In connection with reports that in vitro fertilization may increase the risk of BWS, it is noteworthy that in sheep and cattle, epigenetic abnormalities have been shown to be involved in large offspring syndrome (LOS) (Young et al., 1998). Affected animals exhibit various phenotypes, including large size at birth. In both species, the syndrome is caused by the in vitro exposure of embryos, between fertilization and the blastocyst stage, to various unusual environments. LOS is related to the loss of imprinting of the IGF2 receptor gene (147280), which ensures internalization and degradation of IGF2 (147270) and displays an antiproliferative function (Young et al., 2001).

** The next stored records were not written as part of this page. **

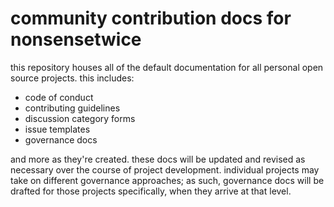 # community contribution docs for nonsensetwice

this repository houses all of the default documentation for all personal open
source projects. this includes:
- code of conduct
- contributing guidelines
- discussion category forms
- issue templates
- governance docs

and more as they're created. these docs will be updated and revised as
necessary over the course of project development. individual projects may
take on different governance approaches; as such, governance docs will be
drafted for those projects specifically, when they arrive at that level. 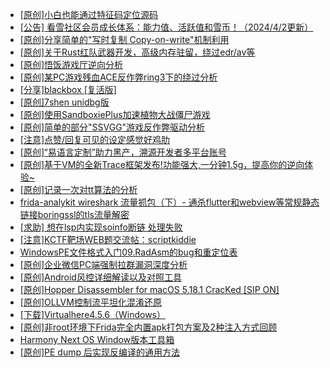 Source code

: + [[原创]小白也能通过特征码定位源码](https://bbs.kanxue.com/thread-283624.htm)
+ [[公告] 看雪社区会员成长体系：能力值、活跃值和雪币！（2024/4/2更新）](https://bbs.kanxue.com/thread-260144.htm)
+ [[原创]分享简单的"写时复制 Copy-on-write"机制利用](https://bbs.kanxue.com/thread-285331.htm)
+ [[原创]关于Rust红队武器开发，高级内存驻留，绕过edr/av等](https://bbs.kanxue.com/thread-286302.htm)
+ [[原创]悟饭游戏厅逆向分析](https://bbs.kanxue.com/thread-286194.htm)
+ [[原创]某PC游戏残血ACE反作弊ring3下的绕过分析](https://bbs.kanxue.com/thread-284667.htm)
+ [[分享]blackbox [复活版]](https://bbs.kanxue.com/thread-286308.htm)
+ [[原创]7shen unidbg版](https://bbs.kanxue.com/thread-286669.htm)
+ [[原创]使用SandboxiePlus加速植物大战僵尸游戏](https://bbs.kanxue.com/thread-286546.htm)
+ [[原创]简单的部分"SSVGG"游戏反作弊驱动分析](https://bbs.kanxue.com/thread-286409.htm)
+ [[注意]点赞/回复可见的设定感觉好鸡肋](https://bbs.kanxue.com/thread-286684.htm)
+ [[原创]“易语言定制”助力黑产，溯源开发者多平台账号](https://bbs.kanxue.com/thread-286672.htm)
+ [[原创]基于VM的全新Trace框架发布!功能强大,一分钟1.5g，提高你的逆向体验~](https://bbs.kanxue.com/thread-285471.htm)
+ [[原创]记录一次对tt算法的分析](https://bbs.kanxue.com/thread-285955.htm)
+ [frida-analykit   wireshark 流量抓包（下）- 通杀flutter和webview等常规静态链接boringssl的tls流量解密](https://bbs.kanxue.com/thread-286620.htm)
+ [[求助] 想在lsp内实现soinfo断链 处理失败](https://bbs.kanxue.com/thread-286602.htm)
+ [[注意]KCTF靶场WEB题交流帖：scriptkiddie](https://bbs.kanxue.com/thread-281420.htm)
+ [WindowsPE文件格式入门09.RadAsm的bug和重定位表](https://bbs.kanxue.com/thread-286685.htm)
+ [[原创]企业微信PC端强制拉群漏洞深度分析](https://bbs.kanxue.com/thread-286616.htm)
+ [[原创]Android风控详细解读以及对照工具](https://bbs.kanxue.com/thread-286120.htm)
+ [[原创]Hopper Disassembler for macOS 5.18.1 CracKed [SIP ON]](https://bbs.kanxue.com/thread-286687.htm)
+ [[原创]OLLVM控制流平坦化混淆还原](https://bbs.kanxue.com/thread-286151.htm)
+ [[下载]Virtualhere4.5.6（Windows）](https://bbs.kanxue.com/thread-277981.htm)
+ [[原创]非root环境下Frida完全内置apk打包方案及2种注入方式回顾](https://bbs.kanxue.com/thread-284482.htm)
+ [Harmony Next OS Window版本工具箱](https://bbs.kanxue.com/thread-284829.htm)
+ [[原创]PE dump 后实现反编译的通用方法](https://bbs.kanxue.com/thread-284958.htm)
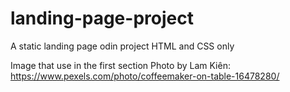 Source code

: # landing-page-project

A static landing page odin project
HTML and CSS only

Image that use in the first section
Photo by Lam Kiên: <https://www.pexels.com/photo/coffeemaker-on-table-16478280/>

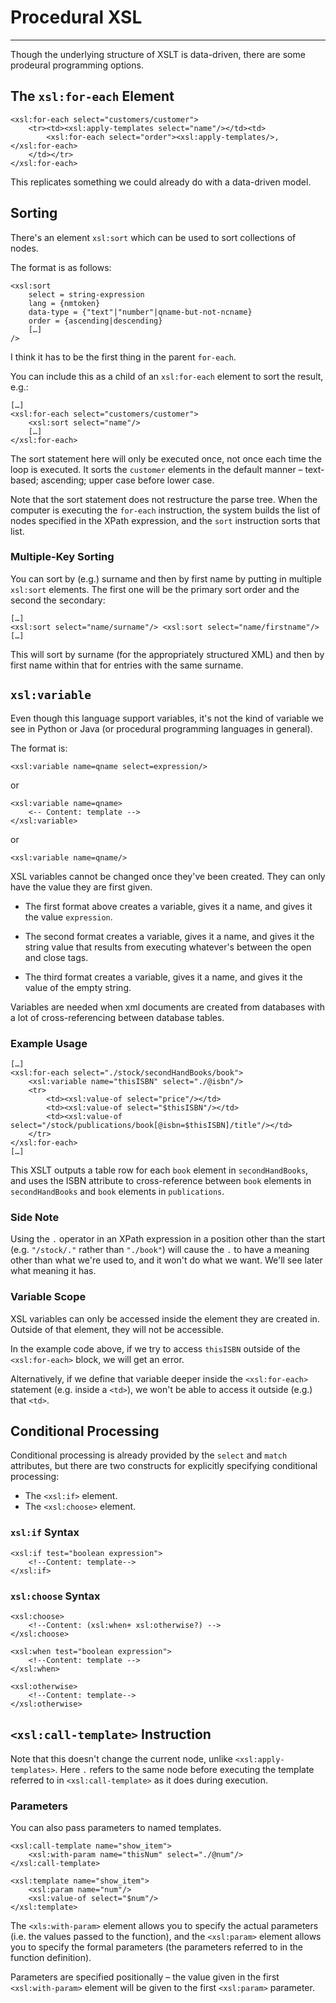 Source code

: # Procedural XSL

---

Though the underlying structure of XSLT is data-driven, there are some prodeural programming options.

## The `xsl:for-each` Element

	<xsl:for-each select="customers/customer">
		<tr><td><xsl:apply-templates select="name"/></td><td>
			<xsl:for-each select="order"><xsl:apply-templates/>, </xsl:for-each>
		</td></tr>
	</xsl:for-each>
	
This replicates something we could already do with a data-driven model.

## Sorting

There's an element `xsl:sort` which can be used to sort collections of nodes.

The format is as follows:

	<xsl:sort
		select = string-expression
		lang = {nmtoken}
		data-type = {"text"|"number"|qname-but-not-ncname}
		order = {ascending|descending}
		[…]
	/>
	
I think it has to be the first thing in the parent `for-each`.
	
You can include this as a child of an `xsl:for-each` element to sort the result, e.g.:

	[…]
	<xsl:for-each select="customers/customer">
		<xsl:sort select="name"/>
		[…]
	</xsl:for-each>
	
The sort statement here will only be executed once, not once each time the loop is executed. It sorts the `customer` elements in the default manner – text-based; ascending; upper case before lower case.

Note that the sort statement does not restructure the parse tree. When the computer is executing the `for-each` instruction, the system builds the list of nodes specified in the XPath expression, and the `sort` instruction sorts that list.

### Multiple-Key Sorting

You can sort by (e.g.) surname and then by first name by putting in multiple `xsl:sort` elements. The first one will be the primary sort order and the second the secondary:

	[…]
	<xsl:sort select="name/surname"/> <xsl:sort select="name/firstname"/>
	[…]
	
This will sort by surname (for the appropriately structured XML) and then by first name within that for entries with the same surname.

## `xsl:variable`

Even though this language support variables, it's not the kind of variable we see in Python or Java (or procedural programming languages in general).

The format is:

	<xsl:variable name=qname select=expression/>
	
or

	<xsl:variable name=qname>
		<-- Content: template -->
	</xsl:variable>
	
or

	<xsl:variable name=qname/>
	
XSL variables cannot be changed once they've been created. They can only have the value they are first given.

* The first format above creates a variable, gives it a name, and gives it the value `expression`.

* The second format creates a variable, gives it a name, and gives it the string value that results from executing whatever's between the open and close tags.

* The third format creates a variable, gives it a name, and gives it the value of the empty string.

Variables are needed when xml documents are created from databases with a lot of cross-referencing between database tables.

### Example Usage

	[…]
	<xsl:for-each select="./stock/secondHandBooks/book">
		<xsl:variable name="thisISBN" select="./@isbn"/>
		<tr>
			<td><xsl:value-of select="price"/></td>
			<td><xsl:value-of select="$thisISBN"/></td>
			<td><xsl:value-of select="/stock/publications/book[@isbn=$thisISBN]/title"/></td>
		</tr>
	</xsl:for-each>
	[…]
		
This XSLT outputs a table row for each `book` element in `secondHandBooks`, and uses the ISBN attribute to cross-reference between `book` elements in `secondHandBooks` and `book` elements in `publications`.

### Side Note

Using the `.` operator in an XPath expression in a position other than the start (e.g. `"/stock/."` rather than `"./book"`) will cause the `.` to have a meaning other than what we're used to, and it won't do what we want. We'll see later what meaning it has.

### Variable Scope

XSL variables can only be accessed inside the element they are created in. Outside of that element, they will not be accessible.

In the example code above, if we try to access `thisISBN` outside of the `<xsl:for-each>` block, we will get an error.

Alternatively, if we define that variable deeper inside the `<xsl:for-each>` statement (e.g. inside a `<td>`), we won't be able to access it outside (e.g.) that `<td>`.

## Conditional Processing

Conditional processing is already provided by the `select` and `match` attributes, but there are two constructs for explicitly specifying conditional processing:

* The `<xsl:if>` element.	
* The `<xsl:choose>` element.

### `xsl:if` Syntax

	<xsl:if test="boolean expression">
		<!--Content: template-->
	</xsl:if>

### `xsl:choose` Syntax

	<xsl:choose>
		<!--Content: (xsl:when+ xsl:otherwise?) -->
	</xsl:choose>
	
	<xsl:when test="boolean expression">
		<!--Content: template -->
	</xsl:when>
	
	<xsl:otherwise>
		<!--Content: template-->
	</xsl:otherwise>
	
## `<xsl:call-template>` Instruction

Note that this doesn't change the current node, unlike `<xsl:apply-templates>`. Here `.` refers to the same node before executing the template referred to in `<xsl:call-template>` as it does during execution.

### Parameters

You can also pass parameters to named templates.

	<xsl:call-template name="show_item">
		<xsl:with-param name="thisNum" select="./@num"/>
	</xsl:call-template>
	
	<xsl:template name="show_item">
		<xsl:param name="num"/>
		<xsl:value-of select="$num"/>
	</xsl:template>
	
The `<xls:with-param>` element allows you to specify the actual parameters (i.e. the values passed to the function), and the `<xsl:param>` element allows you to specify the formal parameters (the parameters referred to in the function definition).

Parameters are specified positionally – the value given in the first `<xsl:with-param>` element will be given to the first `<xsl:param>` parameter. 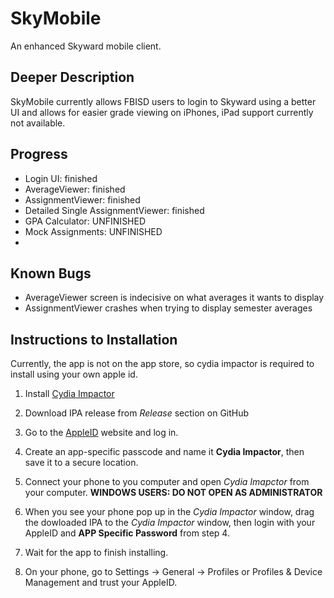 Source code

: # SkyMobile
An enhanced Skyward mobile client. 

## Deeper Description
SkyMobile currently allows FBISD users to login to Skyward using a better UI and allows for easier grade viewing on iPhones, iPad support currently not available.  

## Progress
* Login UI: finished
* AverageViewer: finished
* AssignmentViewer: finished
* Detailed Single AssignmentViewer: finished
* GPA Calculator: UNFINISHED
* Mock Assignments: UNFINISHED
* 

## Known Bugs
+ AverageViewer screen is indecisive on what averages it wants to display
+ AssignmentViewer crashes when trying to display semester averages

## Instructions to Installation
Currently, the app is not on the app store, so cydia impactor is required to install using your own apple id.

1. Install [Cydia Impactor](http://www.cydiaimpactor.com/ "Cydia Impactor")

2. Download IPA release from *Release* section on GitHub

3. Go to the [AppleID](https://appleid.apple.com/#!&page=signin "Manage my apple ID") website and log in.

4. Create an app-specific passcode and name it **Cydia Impactor**, then save it to a secure location.

5. Connect your phone to you computer and open *Cydia Imapctor* from your computer. **WINDOWS USERS: DO NOT OPEN AS ADMINISTRATOR**

6. When you see your phone pop up in the *Cydia Impactor* window, drag the dowloaded IPA to the *Cydia Impactor* window, then login with your AppleID and **APP Specific Password** from step 4.

7. Wait for the app to finish installing.

8. On your phone, go to Settings -> General -> Profiles or Profiles & Device Management and trust your AppleID.
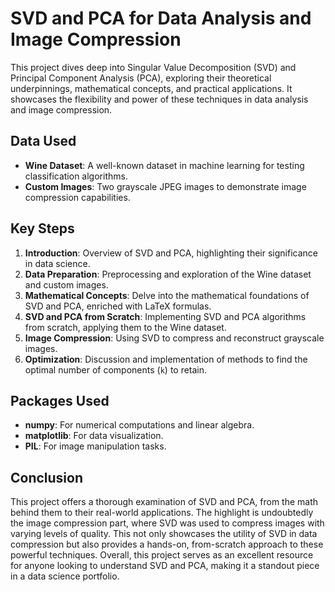 # SVD and PCA for Data Analysis and Image Compression

This project dives deep into Singular Value Decomposition (SVD) and Principal Component Analysis (PCA), exploring their theoretical underpinnings, mathematical concepts, and practical applications. It showcases the flexibility and power of these techniques in data analysis and image compression.

## Data Used

- **Wine Dataset**: A well-known dataset in machine learning for testing classification algorithms.
- **Custom Images**: Two grayscale JPEG images to demonstrate image compression capabilities.

## Key Steps

1. **Introduction**: Overview of SVD and PCA, highlighting their significance in data science.
2. **Data Preparation**: Preprocessing and exploration of the Wine dataset and custom images.
3. **Mathematical Concepts**: Delve into the mathematical foundations of SVD and PCA, enriched with LaTeX formulas.
4. **SVD and PCA from Scratch**: Implementing SVD and PCA algorithms from scratch, applying them to the Wine dataset.
5. **Image Compression**: Using SVD to compress and reconstruct grayscale images.
6. **Optimization**: Discussion and implementation of methods to find the optimal number of components (`k`) to retain.

## Packages Used

- **numpy**: For numerical computations and linear algebra.
- **matplotlib**: For data visualization.
- **PIL**: For image manipulation tasks.
  
## Conclusion

This project offers a thorough examination of SVD and PCA, from the math behind them to their real-world applications. The highlight is undoubtedly the image compression part, where SVD was used to compress images with varying levels of quality. This not only showcases the utility of SVD in data compression but also provides a hands-on, from-scratch approach to these powerful techniques. Overall, this project serves as an excellent resource for anyone looking to understand SVD and PCA, making it a standout piece in a data science portfolio.
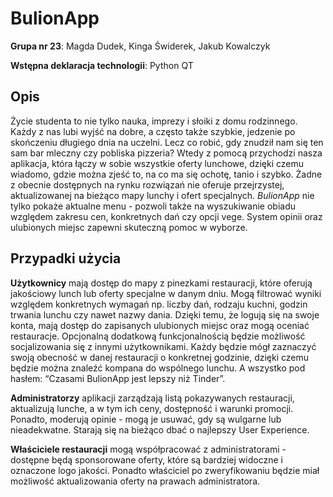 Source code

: # BulionApp

**Grupa nr 23**: Magda Dudek, Kinga Świderek, Jakub Kowalczyk

**Wstępna deklaracja technologii**: Python QT

## Opis

Życie studenta to nie tylko nauka, imprezy i słoiki z domu rodzinnego. Każdy z nas lubi wyjść na dobre, a często także szybkie, jedzenie po skończeniu długiego dnia na uczelni. Lecz co robić, gdy znudził nam się ten sam bar mleczny czy pobliska pizzeria? Wtedy z pomocą przychodzi nasza aplikacja, która łączy w sobie wszystkie oferty lunchowe, dzięki czemu wiadomo, gdzie można zjeść to, na co ma się ochotę, tanio i szybko. Żadne z obecnie dostępnych na rynku rozwiązań nie oferuje przejrzystej, aktualizowanej na bieżąco mapy lunchy i ofert specjalnych. *BulionApp* nie tylko pokaże aktualne menu - pozwoli także na wyszukiwanie obiadu względem zakresu cen, konkretnych dań czy opcji vege. System opinii oraz ulubionych miejsc zapewni skuteczną pomoc w wyborze.

## Przypadki użycia

**Użytkownicy** mają dostęp do mapy z pinezkami restauracji, które oferują jakościowy lunch lub oferty specjalne w danym dniu. Mogą filtrować wyniki względem konkretnych wymagań np. liczby dań, rodzaju kuchni, godzin trwania lunchu czy nawet nazwy dania. Dzięki temu, że logują się na swoje konta, mają dostęp do zapisanych ulubionych miejsc oraz mogą oceniać restauracje. 
Opcjonalną dodatkową funkcjonalnością będzie możliwość socjalizowania się z innymi użytkownikami. Każdy będzie mógł zaznaczyć swoją obecność w danej restauracji o konkretnej godzinie, dzięki czemu będzie można znaleźć kompana do wspólnego lunchu. A wszystko pod hasłem: “Czasami BulionApp jest lepszy niż Tinder”.

**Administratorzy** aplikacji zarządzają listą pokazywanych restauracji, aktualizują lunche, a w tym ich ceny, dostępność i warunki promocji. Ponadto, moderują opinie - mogą je usuwać, gdy są wulgarne lub nieadekwatne. Starają się na bieżąco dbać o najlepszy User Experience.

**Właściciele restauracji** mogą współpracować z administratorami - dostępne będą sponsorowane oferty, które są bardziej widoczne i oznaczone logo jakości. Ponadto właściciel po zweryfikowaniu będzie miał możliwość aktualizowania oferty na prawach administratora.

The proximal imprinting center IC1 is located about 2-kb upstream of the H19 gene, and the distal imprinting center IC2 is located within intron 10 of the Kcnq1 gene. Lefebvre et al. (2009) engineered an interstitial deletion of the approximately 280-kb intervening region between the 2 imprinting centers IC1 and IC2 on mouse chromosome 7. The deletion was flanked by the Ins2 and Ascl2 (601886) genes. The deletion allele, Del(7AI), was silent with respect to epigenetic marking at the 2 flanking imprinting centers. Reciprocal inheritance of Del(7AI) demonstrated that the deleted region, which represents more than a quarter of the previously defined imprinted domain, is associated with intrauterine growth restriction in maternal heterozygotes. In homozygotes, the deficiency behaved as a tyrosine hydroxylase (TH; 191290)-null allele and could be rescued pharmacologically by bypassing the metabolic requirement for tyrosine hydroxylase in utero. Lefebvre et al. (2009) concluded that the deleted interval is not required for normal imprinting on distal mouse chromosome 7.